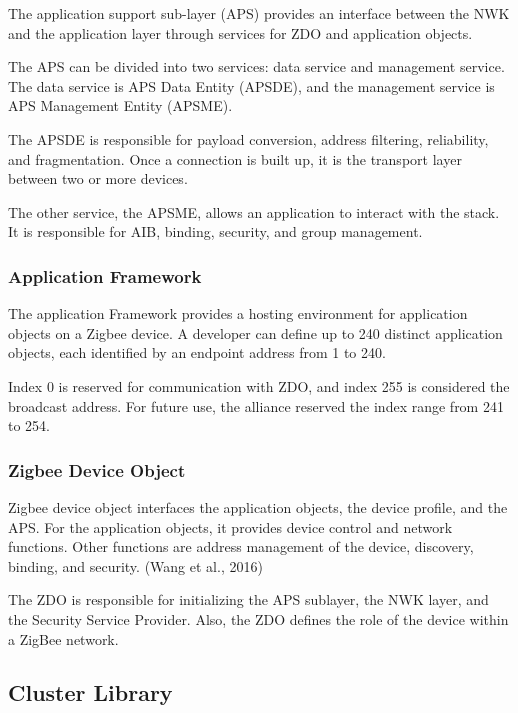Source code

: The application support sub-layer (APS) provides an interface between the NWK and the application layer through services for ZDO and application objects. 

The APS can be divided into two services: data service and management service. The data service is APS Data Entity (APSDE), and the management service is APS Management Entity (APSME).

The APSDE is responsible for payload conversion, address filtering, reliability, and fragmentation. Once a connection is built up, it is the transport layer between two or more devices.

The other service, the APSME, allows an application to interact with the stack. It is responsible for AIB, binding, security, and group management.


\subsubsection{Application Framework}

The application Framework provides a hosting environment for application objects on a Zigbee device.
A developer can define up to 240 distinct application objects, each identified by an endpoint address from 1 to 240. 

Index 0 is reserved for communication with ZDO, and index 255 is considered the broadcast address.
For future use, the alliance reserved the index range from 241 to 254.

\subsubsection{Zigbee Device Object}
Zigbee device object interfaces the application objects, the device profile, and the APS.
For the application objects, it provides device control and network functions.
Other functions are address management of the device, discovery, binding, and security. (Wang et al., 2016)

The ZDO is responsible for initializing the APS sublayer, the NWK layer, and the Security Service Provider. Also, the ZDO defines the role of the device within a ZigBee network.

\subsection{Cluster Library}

==========

Transcribe the material exactly, keeping every word and none of the pictures.

Source code

: The application support sub-layer (APS) provides an interface between the NWK and the application layer through services for ZDO and application objects. 

The APS can be divided into two services: data service and management service. The data service is APS Data Entity (APSDE), and the management service is APS Management Entity (APSME).

The APSDE is responsible for payload conversion, address filtering, reliability, and fragmentation. Once a connection is built up, it is the transport layer between two or more devices.

The other service, the APSME, allows an application to interact with the stack. It is responsible for AIB, binding, security, and group management.


\subsubsection{Application Framework}

The application Framework provides a hosting environment for application objects on a Zigbee device.
A developer can define up to 240 distinct application objects, each identified by an endpoint address from 1 to 240. 

Index 0 is reserved for communication with ZDO, and index 255 is considered the broadcast address.
For future use, the alliance reserved the index range from 241 to 254.

\subsubsection{Zigbee Device Object}
Zigbee device object interfaces the application objects, the device profile, and the APS.
For the application objects, it provides device control and network functions.
Other functions are address management of the device, discovery, binding, and security. (Wang et al., 2016)

The ZDO is responsible for initializing the APS sublayer, the NWK layer, and the Security Service Provider. Also, the ZDO defines the role of the device within a ZigBee network.

\subsection{Cluster Library}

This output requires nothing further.